═══ Data to process ═══

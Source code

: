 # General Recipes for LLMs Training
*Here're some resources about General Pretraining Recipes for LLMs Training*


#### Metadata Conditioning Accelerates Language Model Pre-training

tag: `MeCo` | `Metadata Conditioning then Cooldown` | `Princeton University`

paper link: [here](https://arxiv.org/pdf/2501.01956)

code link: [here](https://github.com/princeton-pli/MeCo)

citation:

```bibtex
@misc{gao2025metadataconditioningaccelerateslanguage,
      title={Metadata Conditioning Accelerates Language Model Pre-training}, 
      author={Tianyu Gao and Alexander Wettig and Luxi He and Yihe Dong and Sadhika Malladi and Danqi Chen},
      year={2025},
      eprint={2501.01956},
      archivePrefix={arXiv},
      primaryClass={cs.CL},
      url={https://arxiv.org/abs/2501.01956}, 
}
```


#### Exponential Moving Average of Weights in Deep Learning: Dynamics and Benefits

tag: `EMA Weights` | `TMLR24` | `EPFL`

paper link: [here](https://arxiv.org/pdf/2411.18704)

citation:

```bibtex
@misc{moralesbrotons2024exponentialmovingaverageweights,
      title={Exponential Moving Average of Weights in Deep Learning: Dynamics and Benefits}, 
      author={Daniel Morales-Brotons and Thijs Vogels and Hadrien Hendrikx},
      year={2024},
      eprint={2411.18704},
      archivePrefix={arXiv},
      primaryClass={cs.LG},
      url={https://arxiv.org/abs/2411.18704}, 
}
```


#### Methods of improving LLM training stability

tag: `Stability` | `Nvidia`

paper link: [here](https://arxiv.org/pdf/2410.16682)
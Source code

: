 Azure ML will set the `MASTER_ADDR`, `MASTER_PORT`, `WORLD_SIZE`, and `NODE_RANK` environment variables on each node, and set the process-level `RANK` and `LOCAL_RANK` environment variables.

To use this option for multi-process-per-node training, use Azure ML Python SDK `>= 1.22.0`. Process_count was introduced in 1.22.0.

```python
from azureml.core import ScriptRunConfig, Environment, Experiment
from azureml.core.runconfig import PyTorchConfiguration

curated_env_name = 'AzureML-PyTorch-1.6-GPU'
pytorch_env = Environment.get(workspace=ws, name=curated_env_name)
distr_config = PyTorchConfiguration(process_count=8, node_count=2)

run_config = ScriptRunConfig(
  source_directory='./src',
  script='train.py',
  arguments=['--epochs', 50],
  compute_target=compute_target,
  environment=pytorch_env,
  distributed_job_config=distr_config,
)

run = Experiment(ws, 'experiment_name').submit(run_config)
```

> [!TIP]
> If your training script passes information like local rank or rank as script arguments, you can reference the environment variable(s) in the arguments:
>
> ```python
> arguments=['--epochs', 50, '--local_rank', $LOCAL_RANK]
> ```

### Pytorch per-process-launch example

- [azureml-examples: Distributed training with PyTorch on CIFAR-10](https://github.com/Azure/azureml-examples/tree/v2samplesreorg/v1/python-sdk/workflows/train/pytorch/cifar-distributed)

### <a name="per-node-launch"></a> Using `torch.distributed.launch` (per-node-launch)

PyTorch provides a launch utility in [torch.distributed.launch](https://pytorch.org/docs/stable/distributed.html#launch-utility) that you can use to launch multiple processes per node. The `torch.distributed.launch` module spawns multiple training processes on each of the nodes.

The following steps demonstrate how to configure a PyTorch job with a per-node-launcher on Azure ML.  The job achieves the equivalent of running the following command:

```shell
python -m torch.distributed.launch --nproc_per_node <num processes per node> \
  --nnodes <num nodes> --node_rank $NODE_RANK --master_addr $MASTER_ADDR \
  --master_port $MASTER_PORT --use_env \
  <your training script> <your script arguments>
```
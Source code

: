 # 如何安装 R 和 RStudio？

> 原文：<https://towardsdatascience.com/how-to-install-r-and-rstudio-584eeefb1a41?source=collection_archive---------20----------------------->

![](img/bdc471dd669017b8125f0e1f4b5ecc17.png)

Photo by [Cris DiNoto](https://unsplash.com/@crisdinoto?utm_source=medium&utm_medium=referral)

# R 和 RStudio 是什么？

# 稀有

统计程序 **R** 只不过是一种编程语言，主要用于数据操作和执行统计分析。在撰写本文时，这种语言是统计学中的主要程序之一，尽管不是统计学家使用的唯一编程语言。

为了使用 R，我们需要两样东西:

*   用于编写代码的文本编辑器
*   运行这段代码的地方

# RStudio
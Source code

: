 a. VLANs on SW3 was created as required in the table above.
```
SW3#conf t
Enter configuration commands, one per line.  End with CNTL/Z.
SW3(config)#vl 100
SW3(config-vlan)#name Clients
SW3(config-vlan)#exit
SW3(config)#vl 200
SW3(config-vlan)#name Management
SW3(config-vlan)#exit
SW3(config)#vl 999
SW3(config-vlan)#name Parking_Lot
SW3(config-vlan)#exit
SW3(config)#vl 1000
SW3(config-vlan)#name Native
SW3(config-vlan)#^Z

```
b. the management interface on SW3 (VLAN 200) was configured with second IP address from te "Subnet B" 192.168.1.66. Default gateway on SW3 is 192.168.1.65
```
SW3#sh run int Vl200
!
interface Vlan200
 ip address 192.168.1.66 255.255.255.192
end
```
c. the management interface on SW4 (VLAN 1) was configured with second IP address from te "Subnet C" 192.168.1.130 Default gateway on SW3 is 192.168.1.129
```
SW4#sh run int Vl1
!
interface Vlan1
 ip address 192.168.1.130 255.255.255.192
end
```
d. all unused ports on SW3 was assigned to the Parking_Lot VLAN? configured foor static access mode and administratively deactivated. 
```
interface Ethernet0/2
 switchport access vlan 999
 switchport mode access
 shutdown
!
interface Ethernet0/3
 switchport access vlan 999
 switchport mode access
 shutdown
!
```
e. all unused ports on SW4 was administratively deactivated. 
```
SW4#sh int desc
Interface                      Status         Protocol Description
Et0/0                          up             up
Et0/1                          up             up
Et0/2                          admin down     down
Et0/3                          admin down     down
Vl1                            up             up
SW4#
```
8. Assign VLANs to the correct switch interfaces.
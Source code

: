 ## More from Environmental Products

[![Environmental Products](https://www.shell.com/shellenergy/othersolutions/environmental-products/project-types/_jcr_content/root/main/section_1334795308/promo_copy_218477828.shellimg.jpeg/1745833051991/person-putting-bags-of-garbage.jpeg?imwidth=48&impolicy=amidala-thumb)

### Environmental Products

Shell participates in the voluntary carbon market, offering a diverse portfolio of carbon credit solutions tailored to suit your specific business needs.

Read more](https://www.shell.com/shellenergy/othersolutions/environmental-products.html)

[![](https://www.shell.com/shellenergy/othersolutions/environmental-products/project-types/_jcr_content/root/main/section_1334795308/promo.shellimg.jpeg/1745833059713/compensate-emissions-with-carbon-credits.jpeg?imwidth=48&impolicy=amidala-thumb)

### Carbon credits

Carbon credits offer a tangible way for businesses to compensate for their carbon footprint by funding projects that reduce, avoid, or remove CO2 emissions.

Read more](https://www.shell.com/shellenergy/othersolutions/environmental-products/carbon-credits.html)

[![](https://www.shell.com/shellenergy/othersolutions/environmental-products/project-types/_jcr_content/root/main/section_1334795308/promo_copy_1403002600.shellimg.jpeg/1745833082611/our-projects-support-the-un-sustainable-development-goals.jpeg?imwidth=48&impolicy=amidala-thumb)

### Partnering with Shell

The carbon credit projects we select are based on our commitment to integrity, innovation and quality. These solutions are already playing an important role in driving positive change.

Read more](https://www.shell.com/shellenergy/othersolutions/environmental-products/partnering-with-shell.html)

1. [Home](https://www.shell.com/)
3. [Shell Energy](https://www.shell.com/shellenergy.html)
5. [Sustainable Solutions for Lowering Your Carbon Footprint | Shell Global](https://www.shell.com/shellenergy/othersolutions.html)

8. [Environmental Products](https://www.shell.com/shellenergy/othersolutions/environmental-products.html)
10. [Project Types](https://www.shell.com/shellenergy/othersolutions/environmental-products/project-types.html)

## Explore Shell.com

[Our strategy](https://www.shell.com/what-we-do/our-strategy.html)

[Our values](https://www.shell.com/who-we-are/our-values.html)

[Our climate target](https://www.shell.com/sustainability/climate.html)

═══

■ **Problem statement**:
Look above for the line containing "## Explore Shell.com"; copy from it through the last line, exactly, and nothing more.

■ **Written reply**:
## Explore Shell.com

[Our strategy](https://www.shell.com/what-we-do/our-strategy.html)

[Our values](https://www.shell.com/who-we-are/our-values.html)

[Our climate target](https://www.shell.com/sustainability/climate.html)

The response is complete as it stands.